Stenotrophomonas maltophilia is a Gram-negative bacillus that can act as an opportunistic pathogen in patients with respiratory diseases, including cystic fibrosis (CF) and ventilator-associated pneumonia. Infection with S. maltophilia is associated with worse lung function, but it remains unclear if this organism contributes directly to lung function decline. Lung infections are often polymicrobial, and S. maltophilia can be isolated from the lung with the key pulmonary pathogen Pseudomonas aeruginosa.

In the first half of this work, we investigated the pathogenicity of S. maltophilia alone and during polymicrobial infection with P. aeruginosa. We used respiratory infections in mice to assess persistence and virulence and found that S. maltophilia transiently colonizes the lung accompanied by modest immune cell infiltration, and the expression of early inflammatory markers. Importantly, polymicrobial infection with P. aeruginosa resulted in a more virulent infection, with a higher burden of S. maltophilia in the lung, a longer time to clearance, and increased mortality.

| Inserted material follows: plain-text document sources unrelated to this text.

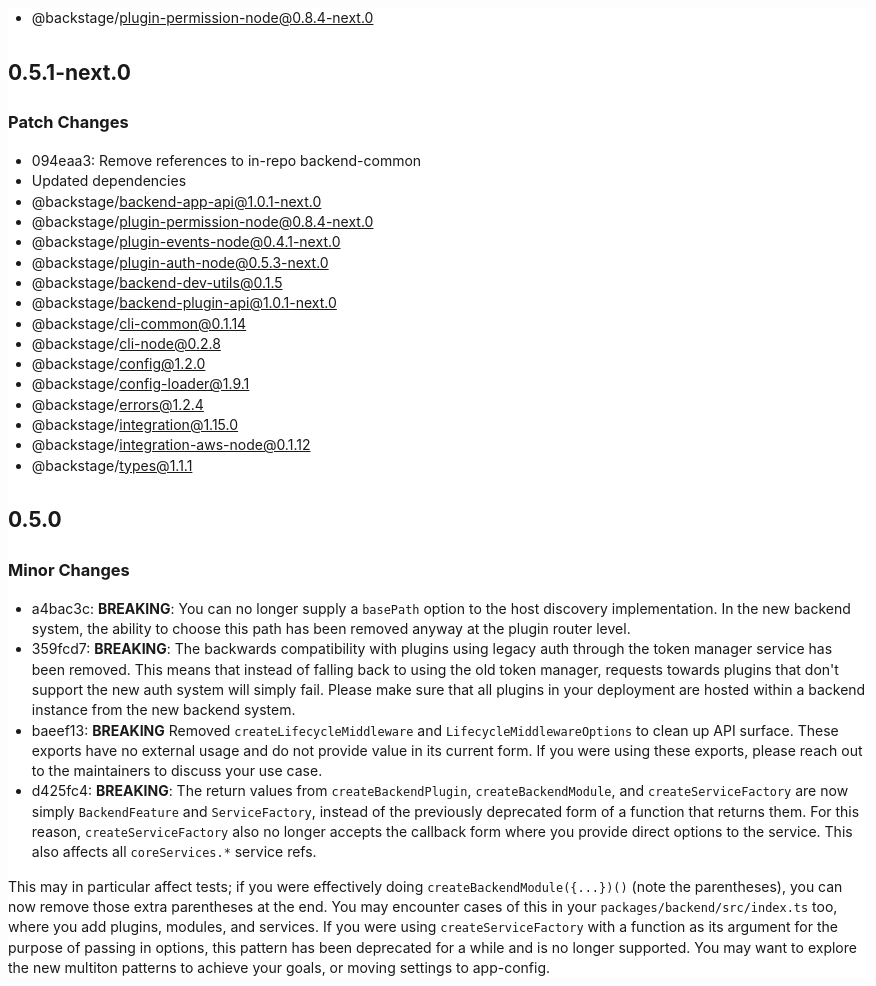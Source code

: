  - @backstage/plugin-permission-node@0.8.4-next.0

## 0.5.1-next.0

### Patch Changes

- 094eaa3: Remove references to in-repo backend-common
- Updated dependencies
 - @backstage/backend-app-api@1.0.1-next.0
 - @backstage/plugin-permission-node@0.8.4-next.0
 - @backstage/plugin-events-node@0.4.1-next.0
 - @backstage/plugin-auth-node@0.5.3-next.0
 - @backstage/backend-dev-utils@0.1.5
 - @backstage/backend-plugin-api@1.0.1-next.0
 - @backstage/cli-common@0.1.14
 - @backstage/cli-node@0.2.8
 - @backstage/config@1.2.0
 - @backstage/config-loader@1.9.1
 - @backstage/errors@1.2.4
 - @backstage/integration@1.15.0
 - @backstage/integration-aws-node@0.1.12
 - @backstage/types@1.1.1

## 0.5.0

### Minor Changes

- a4bac3c: **BREAKING**: You can no longer supply a `basePath` option to the host discovery implementation. In the new backend system, the ability to choose this path has been removed anyway at the plugin router level.
- 359fcd7: **BREAKING**: The backwards compatibility with plugins using legacy auth through the token manager service has been removed. This means that instead of falling back to using the old token manager, requests towards plugins that don't support the new auth system will simply fail. Please make sure that all plugins in your deployment are hosted within a backend instance from the new backend system.
- baeef13: **BREAKING** Removed `createLifecycleMiddleware` and `LifecycleMiddlewareOptions` to clean up API surface. These exports have no external usage and do not provide value in its current form. If you were using these exports, please reach out to the maintainers to discuss your use case.
- d425fc4: **BREAKING**: The return values from `createBackendPlugin`, `createBackendModule`, and `createServiceFactory` are now simply `BackendFeature` and `ServiceFactory`, instead of the previously deprecated form of a function that returns them. For this reason, `createServiceFactory` also no longer accepts the callback form where you provide direct options to the service. This also affects all `coreServices.*` service refs.

 This may in particular affect tests; if you were effectively doing `createBackendModule({...})()` (note the parentheses), you can now remove those extra parentheses at the end. You may encounter cases of this in your `packages/backend/src/index.ts` too, where you add plugins, modules, and services. If you were using `createServiceFactory` with a function as its argument for the purpose of passing in options, this pattern has been deprecated for a while and is no longer supported. You may want to explore the new multiton patterns to achieve your goals, or moving settings to app-config.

In the second half of this work, we focused on identifying the mechanisms underlying cooperativity between S. maltophilia and P. aeruginosa. We performed host and bacterial RNA sequencing from whole lung during murine pulmonary infection, using pathogen hybrid capture (PatH-Cap) to enrich for pathogen-specific transcripts. We found that the type IV pilus (T4P) was upregulated in S. maltophilia during polymicrobial infection. Further, we found that pre-treatment of cystic fibrosis bronchial epithelial cells (CFBEs) with P. aeruginosa significantly increases adherence of S. maltophilia. Deletion of a T4P-associated regulator in S. maltophilia prevented cooperativity on epithelial cells. Deletion of the elastase-encoding gene lasB in P. aeruginosa, a protease that contributes to loss of lung barrier integrity, similarly prevented dual-species cooperativity in cell and mouse models of infection.

Taken together, these data suggest that the presence of P. aeruginosa promotes infection with S. maltophilia indirectly, by disrupting lung tissue integrity and increasing binding of S. maltophilia to the lung epithelium in a T4P-dependent manner. While previous work has demonstrated in vitro mechanisms of synergy between these two organisms, this is the first demonstration and mechanistic understanding of cooperative behavior between S. maltophilia and P. aeruginosa in vivo.